(Collected data)
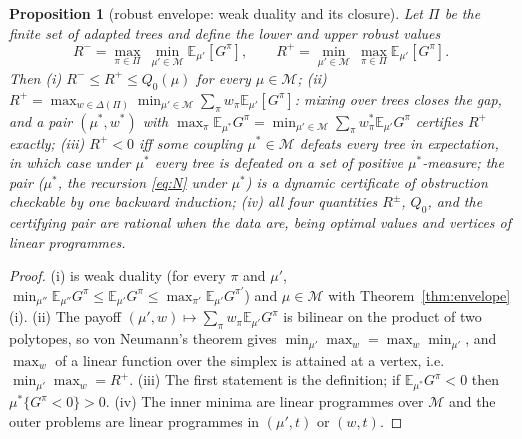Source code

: \documentclass[11pt,a4paper]{article}
\theoremstyle{plain}
\newtheorem{proposition}[theorem]{Proposition}
\theoremstyle{definition}
\theoremstyle{remark}
\newcommand{\E}{\mathbb{E}}
\newcommand{\calM}{\mathcal{M}}
\begin{document}
\begin{proposition}[robust envelope: weak duality and its closure]\label{prop:robust}
Let $\Pi$ be the finite set of adapted trees and define the lower and upper robust values
\begin{equation}\label{eq:robust}
R^-=\max_{\pi\in\Pi}\ \min_{\mu'\in\calM}\E_{\mu'}[G^\pi],\qquad R^+=\min_{\mu'\in\calM}\ \max_{\pi\in\Pi}\E_{\mu'}[G^\pi].
\end{equation}
Then (i) $R^-\le R^+\le Q_0(\mu)$ for every $\mu\in\calM$; (ii) $R^+=\max_{w\in\Delta(\Pi)}\min_{\mu'\in\calM}\sum_\pi w_\pi\E_{\mu'}[G^\pi]$: mixing over trees closes the gap, and a pair $(\mu^\ast,w^\ast)$ with $\max_\pi\E_{\mu^\ast}G^\pi=\min_{\mu'\in\calM}\sum_\pi w^\ast_\pi\E_{\mu'}G^\pi$ certifies $R^+$ exactly; (iii) $R^+<0$ iff some coupling $\mu^\ast\in\calM$ defeats every tree in expectation, in which case under $\mu^\ast$ every tree is defeated on a set of positive $\mu^\ast$-measure; the pair ($\mu^\ast$, the recursion \eqref{eq:N} under $\mu^\ast$) is a dynamic certificate of obstruction checkable by one backward induction; (iv) all four quantities $R^\pm$, $Q_0$, and the certifying pair are rational when the data are, being optimal values and vertices of linear programmes.
\end{proposition}

\begin{proof}
(i) is weak duality (for every $\pi$ and $\mu'$, $\min_{\mu''}\E_{\mu''}G^\pi\le\E_{\mu'}G^\pi\le\max_{\pi'}\E_{\mu'}G^{\pi'}$) and $\mu\in\calM$ with Theorem~\ref{thm:envelope}(i). (ii) The payoff $(\mu',w)\mapsto\sum_\pi w_\pi\E_{\mu'}G^\pi$ is bilinear on the product of two polytopes, so von Neumann's theorem \cite{vonNeumann1928} gives $\min_{\mu'}\max_w=\max_w\min_{\mu'}$, and $\max_w$ of a linear function over the simplex is attained at a vertex, i.e. $\min_{\mu'}\max_w=R^+$. (iii) The first statement is the definition; if $\E_{\mu^\ast}G^\pi<0$ then $\mu^\ast\{G^\pi<0\}>0$. (iv) The inner minima are linear programmes over $\calM$ and the outer problems are linear programmes in $(\mu',t)$ or $(w,t)$.
\end{proof}
\end{document}

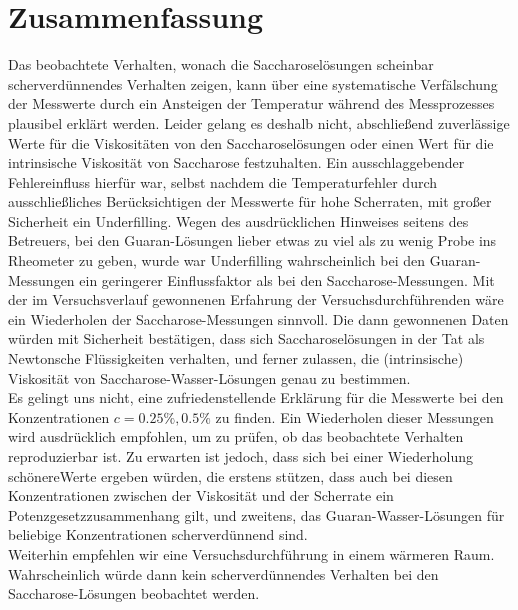 \documentclass[11pt,a4paper,oneside]{scrartcl}
\begin{document}
\newpage
\section{Zusammenfassung}
Das beobachtete Verhalten, wonach die Saccharoselösungen scheinbar scherverdünnendes Verhalten zeigen, kann über eine systematische Verfälschung der Messwerte durch ein Ansteigen der Temperatur während des Messprozesses plausibel erklärt werden. Leider gelang es deshalb nicht, abschließend zuverlässige Werte für die Viskositäten von den Saccharoselösungen oder einen Wert für die intrinsische Viskosität von Saccharose festzuhalten. Ein ausschlaggebender Fehlereinfluss hierfür war, selbst nachdem die Temperaturfehler durch ausschließliches Berücksichtigen der Messwerte für hohe Scherraten, mit großer Sicherheit ein Underfilling. Wegen des ausdrücklichen Hinweises seitens des Betreuers, bei den Guaran-Lösungen lieber etwas zu viel als zu wenig Probe ins Rheometer zu geben, wurde war Underfilling wahrscheinlich bei den Guaran-Messungen ein geringerer Einflussfaktor als bei den Saccharose-Messungen. Mit der im Versuchsverlauf gewonnenen Erfahrung der Versuchsdurchführenden wäre ein Wiederholen der Saccharose-Messungen sinnvoll. Die dann gewonnenen Daten würden mit Sicherheit bestätigen, dass sich Saccharoselösungen in der Tat als Newtonsche Flüssigkeiten verhalten, und ferner zulassen, die (intrinsische) Viskosität von Saccharose-Wasser-Lösungen genau zu bestimmen.\\
Es gelingt uns nicht, eine zufriedenstellende Erklärung für die Messwerte bei den Konzentrationen $c=0.25\%,0.5\%$ zu finden. Ein Wiederholen dieser Messungen wird ausdrücklich empfohlen, um zu prüfen, ob das beobachtete Verhalten reproduzierbar ist. Zu erwarten ist jedoch, dass sich bei einer Wiederholung \glqq schönere\Grqq Werte ergeben würden, die erstens stützen, dass auch bei diesen Konzentrationen zwischen der Viskosität und der Scherrate ein Potenzgesetzzusammenhang gilt, und zweitens, das Guaran-Wasser-Lösungen für beliebige Konzentrationen scherverdünnend sind. \\
Weiterhin empfehlen wir eine Versuchsdurchführung in einem wärmeren Raum. Wahrscheinlich würde dann kein scherverdünnendes Verhalten bei den Saccharose-Lösungen beobachtet werden.
\end{document}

| Work required |
The entries are to be printed exactly as written; the pictures are to be left out.

| Exercise result |
Source code

: \documentclass[11pt,a4paper]{article}
\theoremstyle{plain}
\newtheorem{proposition}[theorem]{Proposition}
\theoremstyle{definition}
\theoremstyle{remark}
\newcommand{\E}{\mathbb{E}}
\newcommand{\calM}{\mathcal{M}}
\begin{document}
\begin{proposition}[robust envelope: weak duality and its closure]\label{prop:robust}
Let $\Pi$ be the finite set of adapted trees and define the lower and upper robust values
\begin{equation}\label{eq:robust}
R^-=\max_{\pi\in\Pi}\ \min_{\mu'\in\calM}\E_{\mu'}[G^\pi],\qquad R^+=\min_{\mu'\in\calM}\ \max_{\pi\in\Pi}\E_{\mu'}[G^\pi].
\end{equation}
Then (i) $R^-\le R^+\le Q_0(\mu)$ for every $\mu\in\calM$; (ii) $R^+=\max_{w\in\Delta(\Pi)}\min_{\mu'\in\calM}\sum_\pi w_\pi\E_{\mu'}[G^\pi]$: mixing over trees closes the gap, and a pair $(\mu^\ast,w^\ast)$ with $\max_\pi\E_{\mu^\ast}G^\pi=\min_{\mu'\in\calM}\sum_\pi w^\ast_\pi\E_{\mu'}G^\pi$ certifies $R^+$ exactly; (iii) $R^+<0$ iff some coupling $\mu^\ast\in\calM$ defeats every tree in expectation, in which case under $\mu^\ast$ every tree is defeated on a set of positive $\mu^\ast$-measure; the pair ($\mu^\ast$, the recursion \eqref{eq:N} under $\mu^\ast$) is a dynamic certificate of obstruction checkable by one backward induction; (iv) all four quantities $R^\pm$, $Q_0$, and the certifying pair are rational when the data are, being optimal values and vertices of linear programmes.
\end{proposition}

\begin{proof}
(i) is weak duality (for every $\pi$ and $\mu'$, $\min_{\mu''}\E_{\mu''}G^\pi\le\E_{\mu'}G^\pi\le\max_{\pi'}\E_{\mu'}G^{\pi'}$) and $\mu\in\calM$ with Theorem~\ref{thm:envelope}(i). (ii) The payoff $(\mu',w)\mapsto\sum_\pi w_\pi\E_{\mu'}G^\pi$ is bilinear on the product of two polytopes, so von Neumann's theorem \cite{vonNeumann1928} gives $\min_{\mu'}\max_w=\max_w\min_{\mu'}$, and $\max_w$ of a linear function over the simplex is attained at a vertex, i.e. $\min_{\mu'}\max_w=R^+$. (iii) The first statement is the definition; if $\E_{\mu^\ast}G^\pi<0$ then $\mu^\ast\{G^\pi<0\}>0$. (iv) The inner minima are linear programmes over $\calM$ and the outer problems are linear programmes in $(\mu',t)$ or $(w,t)$.
\end{proof}
\end{document}

 \documentclass[11pt,a4paper,oneside]{scrartcl}
\begin{document}
\newpage
\section{Zusammenfassung}
Das beobachtete Verhalten, wonach die Saccharoselösungen scheinbar scherverdünnendes Verhalten zeigen, kann über eine systematische Verfälschung der Messwerte durch ein Ansteigen der Temperatur während des Messprozesses plausibel erklärt werden. Leider gelang es deshalb nicht, abschließend zuverlässige Werte für die Viskositäten von den Saccharoselösungen oder einen Wert für die intrinsische Viskosität von Saccharose festzuhalten. Ein ausschlaggebender Fehlereinfluss hierfür war, selbst nachdem die Temperaturfehler durch ausschließliches Berücksichtigen der Messwerte für hohe Scherraten, mit großer Sicherheit ein Underfilling. Wegen des ausdrücklichen Hinweises seitens des Betreuers, bei den Guaran-Lösungen lieber etwas zu viel als zu wenig Probe ins Rheometer zu geben, wurde war Underfilling wahrscheinlich bei den Guaran-Messungen ein geringerer Einflussfaktor als bei den Saccharose-Messungen. Mit der im Versuchsverlauf gewonnenen Erfahrung der Versuchsdurchführenden wäre ein Wiederholen der Saccharose-Messungen sinnvoll. Die dann gewonnenen Daten würden mit Sicherheit bestätigen, dass sich Saccharoselösungen in der Tat als Newtonsche Flüssigkeiten verhalten, und ferner zulassen, die (intrinsische) Viskosität von Saccharose-Wasser-Lösungen genau zu bestimmen.\\
Es gelingt uns nicht, eine zufriedenstellende Erklärung für die Messwerte bei den Konzentrationen $c=0.25\%,0.5\%$ zu finden. Ein Wiederholen dieser Messungen wird ausdrücklich empfohlen, um zu prüfen, ob das beobachtete Verhalten reproduzierbar ist. Zu erwarten ist jedoch, dass sich bei einer Wiederholung \glqq schönere\Grqq Werte ergeben würden, die erstens stützen, dass auch bei diesen Konzentrationen zwischen der Viskosität und der Scherrate ein Potenzgesetzzusammenhang gilt, und zweitens, das Guaran-Wasser-Lösungen für beliebige Konzentrationen scherverdünnend sind. \\
Weiterhin empfehlen wir eine Versuchsdurchführung in einem wärmeren Raum. Wahrscheinlich würde dann kein scherverdünnendes Verhalten bei den Saccharose-Lösungen beobachtet werden.
\end{document}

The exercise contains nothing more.